Did you feel using your own name pigeonholed you in the singer-songwriter category?
Yeah it certainly did, I have been trying to broaden my music for a while and the in the context of "singer-songwriter" people can have the tendencies to be like "where's the song?" People make decisions based on assumptions most of the time.

The scope of the album is a lot more ambitious then the albums under your own name. Was there some kind of epiphany to make a change as such?
No, just happened to be where I was at. I treated the whole thing very lightly, just had fun with it.

What were you listening to that made you throw in more Afro-type and Kraut-ish rhythms?
I have loved the Ethiopique box set for a while now, King Sunny Ade. Got way into the Popol Vuh soundtrack for The Ecstasy of the Woodcarver Steiner by Werner Herzog.

How would you say working using stream of consciousness changed your music? Was it more a case of taking chances you may not have
before?

It wasn't pure stream of consciousness, there were definite decisions made. It was more about not needing to have any specific narrative to work from, just responding very off the cuff.

The album is really split in two when "Ghost List" hits. Did it seem that divided to you when you were making it? If this was a
conscious decision, what made you move to such a contrast in songwriting like that?

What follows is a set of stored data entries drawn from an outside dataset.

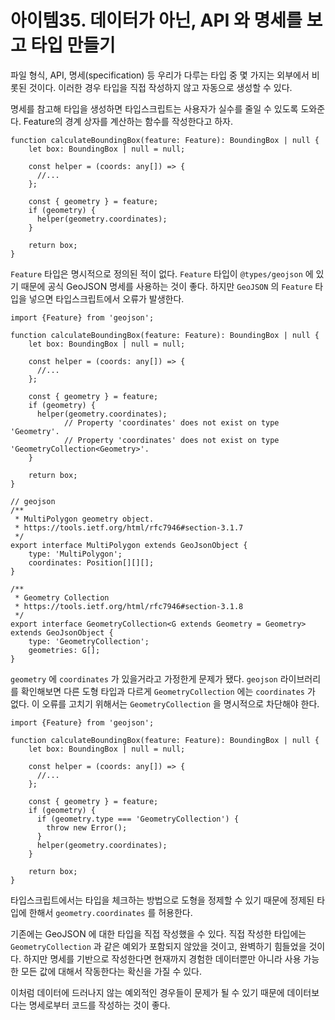 # 아이템35. 데이터가 아닌, API 와 명세를 보고 타입 만들기

파일 형식, API, 명세(specification) 등 우리가 다루는 타입 중 몇 가지는 외부에서 비롯된 것이다. 이러한 경우 타입을 직접 작성하지 않고 자동으로 생성할 수 있다.

명세를 참고해 타입을 생성하면 타입스크립트는 사용자가 실수를 줄일 수 있도록 도와준다. Feature의 경계 상자를 계산하는 함수를 작성한다고 하자.

```tsx
function calculateBoundingBox(feature: Feature): BoundingBox | null {
    let box: BoundingBox | null = null;

    const helper = (coords: any[]) => {
      //...
    };

    const { geometry } = feature;
    if (geometry) {
      helper(geometry.coordinates);
    }

    return box;
}
```

`Feature` 타입은 명시적으로 정의된 적이 없다. `Feature` 타입이 `@types/geojson` 에 있기 때문에 공식 GeoJSON 명세를 사용하는 것이 좋다. 하지만 `GeoJSON` 의 `Feature` 타입을 넣으면 타입스크립트에서 오류가 발생한다.

```tsx
import {Feature} from 'geojson';

function calculateBoundingBox(feature: Feature): BoundingBox | null {
    let box: BoundingBox | null = null;

    const helper = (coords: any[]) => {
      //...
    };

    const { geometry } = feature;
    if (geometry) {
      helper(geometry.coordinates); 
			// Property 'coordinates' does not exist on type 'Geometry'.
			// Property 'coordinates' does not exist on type 'GeometryCollection<Geometry>'.
    }

    return box;
}
```

```tsx
// geojson
/**
 * MultiPolygon geometry object.
 * https://tools.ietf.org/html/rfc7946#section-3.1.7
 */
export interface MultiPolygon extends GeoJsonObject {
    type: 'MultiPolygon';
    coordinates: Position[][][];
}

/**
 * Geometry Collection
 * https://tools.ietf.org/html/rfc7946#section-3.1.8
 */
export interface GeometryCollection<G extends Geometry = Geometry> extends GeoJsonObject {
    type: 'GeometryCollection';
    geometries: G[];
}
```

`geometry` 에 `coordinates` 가 있을거라고 가정한게 문제가 됐다. `geojson` 라이브러리를 확인해보면 다른 도형 타입과 다르게 `GeometryCollection` 에는 `coordinates` 가 없다. 이 오류를 고치기 위해서는 `GeometryCollection` 을 명시적으로 차단해야 한다.

```tsx
import {Feature} from 'geojson';

function calculateBoundingBox(feature: Feature): BoundingBox | null {
    let box: BoundingBox | null = null;

    const helper = (coords: any[]) => {
      //...
    };

    const { geometry } = feature;
    if (geometry) {
      if (geometry.type === 'GeometryCollection') {
        throw new Error();
      }
      helper(geometry.coordinates);
    }

    return box;
}
```

타입스크립트에서는 타입을 체크하는 방법으로 도형을 정제할 수 있기 때문에 정제된 타입에 한해서 `geometry.coordinates` 를 허용한다.

기존에는 GeoJSON 에 대한 타입을 직접 작성했을 수 있다. 직접 작성한 타입에는 `GeometryCollection` 과 같은 예외가 포함되지 않았을 것이고, 완벽하기 힘들었을 것이다. 하지만 명세를 기반으로 작성한다면 현재까지 경험한 데이터뿐만 아니라 사용 가능한 모든 값에 대해서 작동한다는 확신을 가질 수 있다.

이처럼 데이터에 드러나지 않는 예외적인 경우들이 문제가 될 수 있기 때문에 데이터보다는 명세로부터 코드를 작성하는 것이 좋다.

To me, the album felt like it was crawling back into the void and I wanted the second half to be a complete emergence into the primordial buzz.

What made you use a four-track to make the album? It definitely sounds like you weren't using such limited means.
What I had set up when I started so I just stuck with it. it has always been the main tool for jotting down ideas and sometimes I'll listen to demos I made on it and think they sound better than the album version.

There was a statement given by the "band" that says there are "no dirty words" - C'mon, there has to be at least one that you don't want to hear! Cocksucking fuckface singer-songwriter.